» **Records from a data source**
-=-=-=-=-

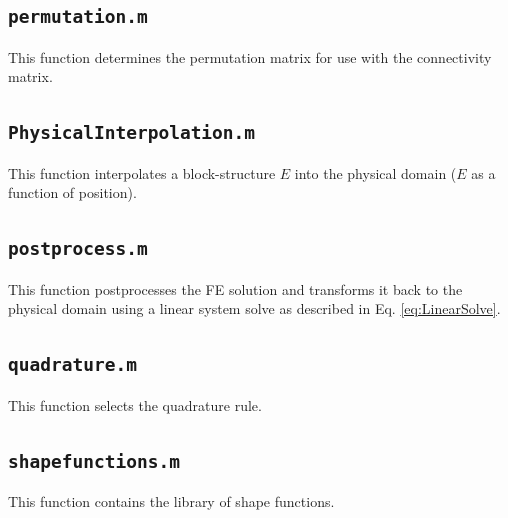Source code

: \documentclass[10pt]{article}
\begin{document}
\subsection{\texttt{permutation.m}}
This function determines the permutation matrix for use with the connectivity matrix.


\subsection{\texttt{PhysicalInterpolation.m}}
This function interpolates a block-structure \(E\) into the physical domain (\(E\) as a function of position).


\subsection{\texttt{postprocess.m}}
This function postprocesses the FE solution and transforms it back to the physical domain using a linear system solve as described in Eq. \eqref{eq:LinearSolve}.


\subsection{\texttt{quadrature.m}}
This function selects the quadrature rule.


\subsection{\texttt{shapefunctions.m}}
This function contains the library of shape functions.

\end{document}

-=-=-=-=-

» **REQUIRED WORK**
In the records, find every line that has the string "domain" and copy it.

» **SOLUTION TO THE PROBLEM**
This function interpolates a block-structure \(E\) into the physical domain (\(E\) as a function of position).
This function postprocesses the FE solution and transforms it back to the physical domain using a linear system solve as described in Eq. \eqref{eq:LinearSolve}.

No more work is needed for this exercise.